‘Overdiagnosis’ may not fully explain rise in pediatric thyroid cancer incidence
Thyroid cancer incidence is increasing at a rate faster than that of any other cancer.
Among adults, that increase can be attributed in part to greater use of detection methods, thereby increasing the likelihood of discovering smaller tumors that may never pose significant mortality risk.

Source: Laura Dean, PA, Emory Healthcare.
However, children may be less likely to undergo imaging studies that might reveal such small, indolent tumors, as initiatives aim to limit their exposure to ionizing radiation and thus reduce their risk for cancer later in life.
Nevertheless, data show incidence of pediatric thyroid cancer also is increasing.
Results of a SEER analysis published in 2019 in JAMA Otolaryngology-Head & Neck Surgery showed incidence of thyroid cancer among children and adolescents increased annually from 0.48 per 100,000 person-years in 1973 to 1.14 per 100,000 person-years in 2013.

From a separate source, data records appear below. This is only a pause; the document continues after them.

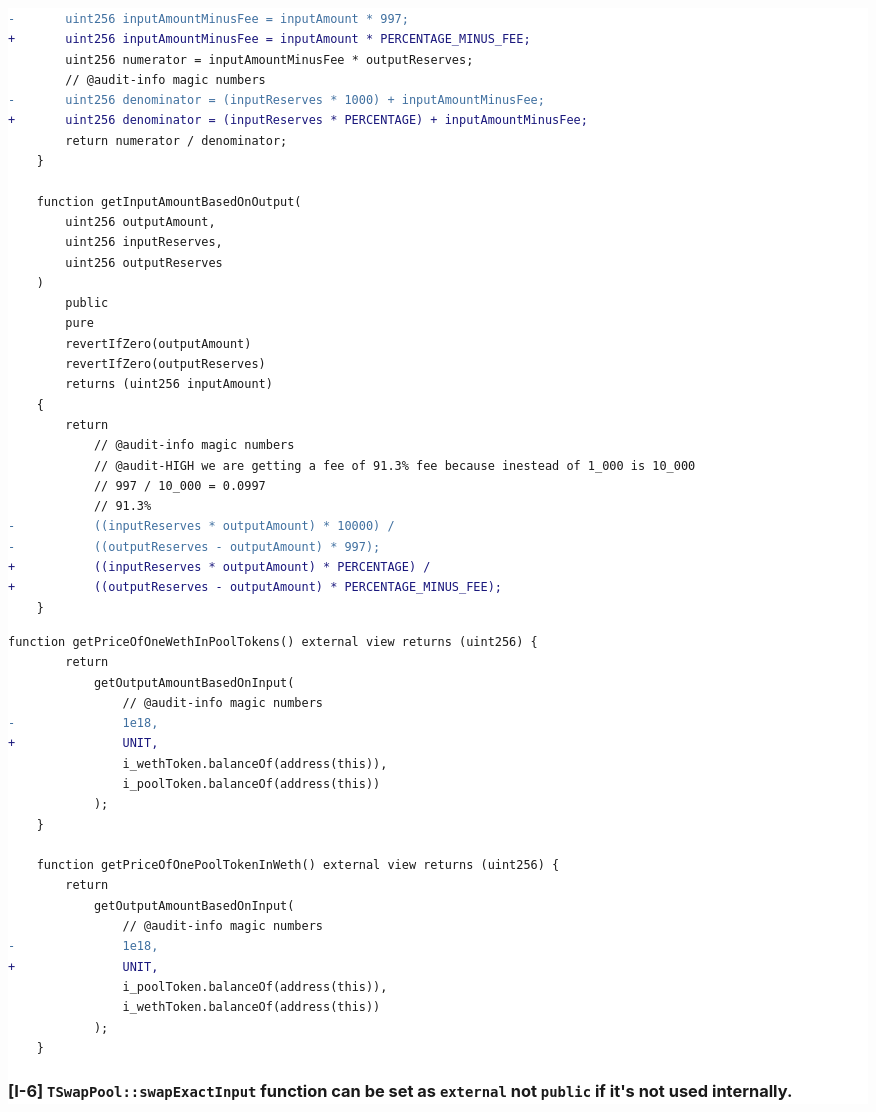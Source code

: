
 ```diff
-       uint256 inputAmountMinusFee = inputAmount * 997;
+       uint256 inputAmountMinusFee = inputAmount * PERCENTAGE_MINUS_FEE;
        uint256 numerator = inputAmountMinusFee * outputReserves;
        // @audit-info magic numbers
-       uint256 denominator = (inputReserves * 1000) + inputAmountMinusFee;
+       uint256 denominator = (inputReserves * PERCENTAGE) + inputAmountMinusFee;
        return numerator / denominator;
    }

    function getInputAmountBasedOnOutput(
        uint256 outputAmount,
        uint256 inputReserves,
        uint256 outputReserves
    )
        public
        pure
        revertIfZero(outputAmount)
        revertIfZero(outputReserves)
        returns (uint256 inputAmount)
    {
        return
            // @audit-info magic numbers
            // @audit-HIGH we are getting a fee of 91.3% fee because inestead of 1_000 is 10_000
            // 997 / 10_000 = 0.0997
            // 91.3%
-           ((inputReserves * outputAmount) * 10000) /
-           ((outputReserves - outputAmount) * 997);
+           ((inputReserves * outputAmount) * PERCENTAGE) /
+           ((outputReserves - outputAmount) * PERCENTAGE_MINUS_FEE);
    }
```

```diff
function getPriceOfOneWethInPoolTokens() external view returns (uint256) {
        return
            getOutputAmountBasedOnInput(
                // @audit-info magic numbers
-               1e18,
+               UNIT,
                i_wethToken.balanceOf(address(this)),
                i_poolToken.balanceOf(address(this))
            );
    }

    function getPriceOfOnePoolTokenInWeth() external view returns (uint256) {
        return
            getOutputAmountBasedOnInput(
                // @audit-info magic numbers
-               1e18,
+               UNIT,
                i_poolToken.balanceOf(address(this)),
                i_wethToken.balanceOf(address(this))
            );
    }
```

### [I-6] `TSwapPool::swapExactInput` function can be set as `external` not `public` if it's not used internally.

Qian and colleagues calculated an annual percent change (APC) of 9.56% between 2006 and 2013 compared with 1.11% from 1973 to 2006. They also observed a marked increase in incidence during that later period of both small tumors, measuring 1 mm to 20 mm (APC, 9.66%), and tumors larger than 20 mm (APC, 8.84%).
“When we see rate increases among children that are similar to adults alongside an increase in incidence of smaller lesions, that tends to indicate an increase in detection of incidental findings via imaging that may reveal an otherwise unknown thyroid nodule,” Amy Y. Chen, MD, MPH, FACS, FACE, Willard and Lillian Hackerman professor of otolaryngology and director of endocrine surgery in the department of otolaryngology-head and neck surgery at Emory University, told HemOnc Today. “However, this SEER analysis by Qian and colleagues also showed increased rates of larger tumors and more advanced disease; but, it is uncertain whether that represents a true increase in incidence.
“Although future studies are needed to know why this is happening, overdiagnosis could be an explanation, but there could also be environmental factors at play,” Chen added.
HemOnc Today spoke with oncologists, endocrinologists and otolaryngologists about the potential drivers of this growing incidence of pediatric thyroid cancer, whether thyroid cancers are being overdiagnosed among children, and how future research aims to further characterize pediatric thyroid cancers as distinct from those occurring among adults.
Growing incidence
The increase in thyroid cancer incidence among children may be driven by a combination of both increased surveillance and environmental factors.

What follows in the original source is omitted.